OLBERMANN: I think we are going to have to update on Oakland. So, Nia, I am going to thank you for your time. Nia-Malika Henderson of The Washington Post and "Countdown" contributor. Again, thanks for bearing with us.

HENDERSON: Thank you, Keith.

OLBERMANN: I will give you an update on Oakland. Occupy Oakland has tweeted - the reports are coming in - that a young man was shot at 14th and Broadway in Oakland in a fight unrelated to Occupy Oakland.

A secondary tweet, "Sadly, a young man just shot in an altercation near it. This was unrelated to the Occupation. Please keep this man in your thoughts." I think that quote pretty much clears that up. There was a shooting near Occupy Oakland, apparently unrelated. If that changes, we will update you on it, of course.

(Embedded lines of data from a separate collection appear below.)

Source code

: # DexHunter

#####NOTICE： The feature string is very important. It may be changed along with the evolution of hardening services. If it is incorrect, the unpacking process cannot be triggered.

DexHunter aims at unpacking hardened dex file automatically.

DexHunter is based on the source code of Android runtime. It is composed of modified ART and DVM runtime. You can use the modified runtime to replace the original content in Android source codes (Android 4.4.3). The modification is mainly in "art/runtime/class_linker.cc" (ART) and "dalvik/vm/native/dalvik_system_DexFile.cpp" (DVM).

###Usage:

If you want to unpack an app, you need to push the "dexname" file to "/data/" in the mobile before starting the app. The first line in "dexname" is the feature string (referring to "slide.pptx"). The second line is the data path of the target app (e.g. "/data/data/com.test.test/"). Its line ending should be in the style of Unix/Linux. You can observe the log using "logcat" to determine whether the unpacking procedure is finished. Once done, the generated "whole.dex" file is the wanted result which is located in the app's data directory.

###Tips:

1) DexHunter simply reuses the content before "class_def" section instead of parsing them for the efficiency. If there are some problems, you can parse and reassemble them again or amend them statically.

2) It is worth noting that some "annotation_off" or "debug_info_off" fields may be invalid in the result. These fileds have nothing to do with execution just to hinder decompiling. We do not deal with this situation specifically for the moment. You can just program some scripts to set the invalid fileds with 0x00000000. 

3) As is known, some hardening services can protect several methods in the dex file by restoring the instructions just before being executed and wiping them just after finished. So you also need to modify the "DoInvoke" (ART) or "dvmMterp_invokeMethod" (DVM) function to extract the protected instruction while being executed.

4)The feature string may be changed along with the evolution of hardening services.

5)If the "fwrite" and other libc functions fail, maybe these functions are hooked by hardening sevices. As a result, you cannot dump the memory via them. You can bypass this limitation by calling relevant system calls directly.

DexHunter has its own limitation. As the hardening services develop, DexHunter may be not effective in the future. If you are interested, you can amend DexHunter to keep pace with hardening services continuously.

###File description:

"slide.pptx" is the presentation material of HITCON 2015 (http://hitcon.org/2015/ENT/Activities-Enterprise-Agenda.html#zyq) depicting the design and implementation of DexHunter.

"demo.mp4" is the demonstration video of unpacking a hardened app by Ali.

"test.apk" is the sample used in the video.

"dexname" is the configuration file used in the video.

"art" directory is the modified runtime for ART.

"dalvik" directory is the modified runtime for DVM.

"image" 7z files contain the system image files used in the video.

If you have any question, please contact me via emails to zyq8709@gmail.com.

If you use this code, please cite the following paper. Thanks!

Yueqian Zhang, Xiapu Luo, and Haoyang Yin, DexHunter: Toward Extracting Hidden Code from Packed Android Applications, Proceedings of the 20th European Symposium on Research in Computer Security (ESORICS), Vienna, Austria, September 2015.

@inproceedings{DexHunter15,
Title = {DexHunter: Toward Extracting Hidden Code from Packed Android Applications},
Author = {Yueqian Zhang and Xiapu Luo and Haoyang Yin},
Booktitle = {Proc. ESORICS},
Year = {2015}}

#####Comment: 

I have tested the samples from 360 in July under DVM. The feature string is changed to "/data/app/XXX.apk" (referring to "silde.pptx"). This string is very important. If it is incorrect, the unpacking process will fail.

The television lawsuit that demands $19 million in damages, accusing the defendant of corporate waste, misappropriation of funds, self-dealing and fraud and claims the network owner spent all the money on himself, his relatives and his office. Tea party TV goes up in flames, ahead in "Worst Persons."

(COMMERCIAL BREAK)

OLBERMANN: James Murdoch - accused in Parliament of running a mafia-like enterprise. It is then revealed one of his dad's newspapers spied on the man who accused him of being mafia-like.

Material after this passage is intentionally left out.